Suède: un Russo-suédois en procès, soupçonné d'espionnage pour la Russie
Sergueï Skvortsov, un sexagénaire russo-suédois, a commencé à comparaître lundi devant un tribunal de Stockholm, soupçonné d'avoir transmis des technologies occidentales pendant près de dix ans aux services de renseignement militaire russe.
Vêtu d'un jean bleu, d'une chemise et d'une veste grise, Skvortsov doit répondre de l'accusation "d'activités de renseignement illégales" au détriment de la Suède et des Etats-Unis, après une enquête de la police suédoise menée avec l'aide du FBI américain.
Il s'est installé en Suède avec sa femme dans les années 90, et aurait recouru à des sociétés d'import-export de composants électroniques qu'il dirigeait pour ses activités d'espion.
Ses entreprises ont servi de plateforme pour "le service de renseignement militaire russe GRU et pour une partie du système d'Etat russe" afin de leur transférer illégalement des technologies occidentales, a dit le procureur Henrik Olin à la cour.
Selon des experts cités par les médias suédois, de telles technologies ont pu servir notamment à la recherche sur les armes nucléaires.
Ce procès intervient dans un contexte d'inquiétudes accrues des autorités suédoises pour la sécurité nationale, quelques mois après la condamnation d'un ex-agent du renseignement suédois pour espionnage aggravé au profit de la Russie.
Skvortsov, en détention depuis son arrestation en novembre 2022, risque jusqu'à quatre ans de prison.
"Il n'est coupable d'aucune accusation formulée par le procureur", a déclaré son avocate, Ulrika Borg aux juges.
Le procès doit durer jusqu'au 25 septembre mais se déroulera en partie à huis clos pour des motifs de sécurité nationale.
Pour le procureur, Skvortsov s'est mis au service d'un système d'Etat bien rôdé.
"Il s'agit d'un système d'acquisition illégale de technologies, une organisation qui remonte à l'époque soviétique.

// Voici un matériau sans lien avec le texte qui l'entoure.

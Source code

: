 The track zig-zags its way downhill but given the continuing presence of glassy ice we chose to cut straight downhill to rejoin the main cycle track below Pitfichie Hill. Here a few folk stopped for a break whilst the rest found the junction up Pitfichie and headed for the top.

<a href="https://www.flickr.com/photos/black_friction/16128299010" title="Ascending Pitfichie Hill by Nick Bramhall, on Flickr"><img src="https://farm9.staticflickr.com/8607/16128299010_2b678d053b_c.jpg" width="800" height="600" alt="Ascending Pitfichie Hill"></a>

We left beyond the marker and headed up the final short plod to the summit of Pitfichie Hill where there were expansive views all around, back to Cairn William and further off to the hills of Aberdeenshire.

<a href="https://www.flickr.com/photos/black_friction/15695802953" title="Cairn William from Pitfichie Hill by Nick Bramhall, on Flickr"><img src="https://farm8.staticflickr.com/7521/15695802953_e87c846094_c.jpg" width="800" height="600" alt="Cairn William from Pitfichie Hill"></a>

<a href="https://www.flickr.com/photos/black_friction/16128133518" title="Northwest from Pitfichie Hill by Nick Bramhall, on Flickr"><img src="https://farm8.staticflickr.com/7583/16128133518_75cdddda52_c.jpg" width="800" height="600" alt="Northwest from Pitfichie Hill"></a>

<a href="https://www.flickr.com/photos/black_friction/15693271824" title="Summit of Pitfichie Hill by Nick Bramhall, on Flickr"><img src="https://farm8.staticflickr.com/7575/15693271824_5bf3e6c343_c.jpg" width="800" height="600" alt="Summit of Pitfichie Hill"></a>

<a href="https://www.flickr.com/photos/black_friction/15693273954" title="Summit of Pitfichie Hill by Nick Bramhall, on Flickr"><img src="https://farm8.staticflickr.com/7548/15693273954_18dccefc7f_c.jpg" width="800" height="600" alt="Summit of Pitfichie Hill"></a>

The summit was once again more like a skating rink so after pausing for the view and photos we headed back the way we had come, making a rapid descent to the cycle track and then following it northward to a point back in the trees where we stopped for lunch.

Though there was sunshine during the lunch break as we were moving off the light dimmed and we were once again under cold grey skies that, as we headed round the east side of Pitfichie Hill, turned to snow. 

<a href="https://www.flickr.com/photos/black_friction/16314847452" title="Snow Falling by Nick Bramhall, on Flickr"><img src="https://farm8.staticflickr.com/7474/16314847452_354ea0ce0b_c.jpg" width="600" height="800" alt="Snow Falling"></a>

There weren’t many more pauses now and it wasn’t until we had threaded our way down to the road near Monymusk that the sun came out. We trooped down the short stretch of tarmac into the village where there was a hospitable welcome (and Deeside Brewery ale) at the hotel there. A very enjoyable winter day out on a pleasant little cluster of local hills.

Cela nécessite des agents, des relais dans le monde entier qui permettent l'approvisionnement de l'industrie militaire", a dit Henrik Olin.
"Sergueï Skvortsov était l'un de ses relais dans un réseau global", a-t-il ajouté.
L'homme avait été arrêté le 22 novembre 2022 à l'aube dans sa maison d'une banlieue huppée de Stockholm au cours d'une spectaculaire opération d'unités commando de la police ayant mobilisé deux hélicoptères.
Il aurait espionné les Etats-Unis depuis le 1er janvier 2013 et la Suède depuis le 1er juillet 2014, jusqu'à son arrestation.
"Il faisait courir un risque grave aux intérêts nationaux en matière de sécurité, tant en Suède qu'aux Etats-Unis", avait dit à l'AFP le procureur Henrik Olin, avant son procès.
"Il suffit de regarder le champ de bataille en Ukraine pour voir que le complexe militaro-industriel russe a besoin de cela", a-t-il ajouté.
-Filière américaine?-
En 2016, la justice américaine avait arrêté et jugé, essentiellement à New York, des personnes ayant fourni au système militaire russe des appareils électroniques.
"L'analyse des autorités américaines est que l'accusé a pris leur suite", a dit M. Olin avant le procès.
Les enquêteurs suédois ont retrouvé des mails du ministère de la Défense russe envoyés à Skvortsov et ils ont saisi à son domicile des ordinateurs, disques durs, clés USB et téléphones mobiles, recensés parmi les 81 pièces à conviction dévoilées dans l'acte d'accusation.
Le Premier ministre suédois Ulf Kristersson a jugé en juillet que son pays devait affronter "la situation la plus sérieuse du point de vue de la sécurité depuis la Seconde Guerre mondiale".
"Des pays et des acteurs étatiques pourraient profiter de la situation", avait-il dit. Le ministre suédois de la Justice a estimé que la Russie, au même titre que l'Iran et la Chine, figuraient parmi les menaces.
Le procès intervient peu après la conclusion d'une autre spectaculaire affaire d'espionnage au profit de la Russie.
La justice suédoise a condamné en janvier à la prison à perpétuité un ex-agent du renseignement suédois, reconnu avec son frère coupables d'"espionnage aggravé".